A glorious Fall day brought a full house to our Focus Group on the Farm Bill, with Craig Hickman and Emily Horton facilitating the session. Our gathering afterwards included a large number of new and enthusiastic participants, along with an engaging group of presenters and a tantalizing array of treats for everyone.
Bonnie opened with reminders of our upcoming daylong event “Stepping up to the Plate” on Nov. 8th at the Hutchinson Center in Belfast, and encouraged people to register early given limited spaces. She also mentioned our need for program sponsors, from for profit and nonprofit sectors, inviting people to contact us. In sharing her recent exchanges with new and familiar people and organizations, she mentioned two Ted talks that have been useful reminders for her in meeting the challenges of our social change endeavors: one by Deborah Frieze, called “How I Became a Localist” and one by Sandy Wiggins, called “Inward Journey, Outward Change.”

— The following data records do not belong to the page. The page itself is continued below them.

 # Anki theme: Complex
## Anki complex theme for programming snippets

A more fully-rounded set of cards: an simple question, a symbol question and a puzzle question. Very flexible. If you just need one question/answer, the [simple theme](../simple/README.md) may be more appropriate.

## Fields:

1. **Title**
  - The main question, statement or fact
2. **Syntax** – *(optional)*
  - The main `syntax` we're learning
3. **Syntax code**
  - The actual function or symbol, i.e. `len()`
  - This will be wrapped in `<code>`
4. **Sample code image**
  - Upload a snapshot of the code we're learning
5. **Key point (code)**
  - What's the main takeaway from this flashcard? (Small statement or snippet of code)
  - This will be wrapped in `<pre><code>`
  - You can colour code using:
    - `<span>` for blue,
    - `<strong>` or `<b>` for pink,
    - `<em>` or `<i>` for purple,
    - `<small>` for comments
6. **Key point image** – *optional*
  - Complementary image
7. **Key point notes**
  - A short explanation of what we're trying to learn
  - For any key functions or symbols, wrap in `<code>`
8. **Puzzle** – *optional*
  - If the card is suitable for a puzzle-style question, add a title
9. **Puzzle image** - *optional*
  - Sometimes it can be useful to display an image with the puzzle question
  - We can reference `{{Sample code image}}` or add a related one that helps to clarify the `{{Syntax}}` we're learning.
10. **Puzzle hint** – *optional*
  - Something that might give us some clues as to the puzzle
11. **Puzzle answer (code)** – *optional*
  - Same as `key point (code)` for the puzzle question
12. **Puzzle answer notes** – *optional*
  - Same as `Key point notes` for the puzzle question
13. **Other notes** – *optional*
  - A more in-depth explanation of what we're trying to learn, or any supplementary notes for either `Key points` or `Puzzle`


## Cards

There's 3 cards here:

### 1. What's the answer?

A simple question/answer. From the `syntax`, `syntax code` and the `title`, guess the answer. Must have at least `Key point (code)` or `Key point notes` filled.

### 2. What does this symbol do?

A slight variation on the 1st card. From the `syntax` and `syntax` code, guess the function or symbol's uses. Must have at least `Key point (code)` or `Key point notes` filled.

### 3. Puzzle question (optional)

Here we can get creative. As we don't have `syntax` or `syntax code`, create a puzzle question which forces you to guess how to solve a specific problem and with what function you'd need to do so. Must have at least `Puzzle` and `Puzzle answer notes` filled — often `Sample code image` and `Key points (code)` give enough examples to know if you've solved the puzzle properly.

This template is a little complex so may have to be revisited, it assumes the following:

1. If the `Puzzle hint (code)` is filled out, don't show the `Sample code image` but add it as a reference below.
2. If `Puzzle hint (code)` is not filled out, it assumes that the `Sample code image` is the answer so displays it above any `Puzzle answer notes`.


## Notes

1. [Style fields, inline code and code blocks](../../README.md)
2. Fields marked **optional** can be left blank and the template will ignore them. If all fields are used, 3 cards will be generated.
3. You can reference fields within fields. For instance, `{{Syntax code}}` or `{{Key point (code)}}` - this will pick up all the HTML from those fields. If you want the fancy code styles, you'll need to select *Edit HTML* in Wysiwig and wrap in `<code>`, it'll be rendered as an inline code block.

She spoke of the buoying qualities of our network, as we focus on a regenerative economy that values people, place and nature and a cooperative approach to community building. In appreciation, she acknowledged the group with an excerpt from a poem
“The Low Road” by Marge Piercy:
“…it starts when you care
to act, it starts when you do it again after they said no
it starts when you say WE
and know who you mean, and each
day you mean one more.”
Pre-Meeting Focus Group: (thanks to Olivia Dooley for notes)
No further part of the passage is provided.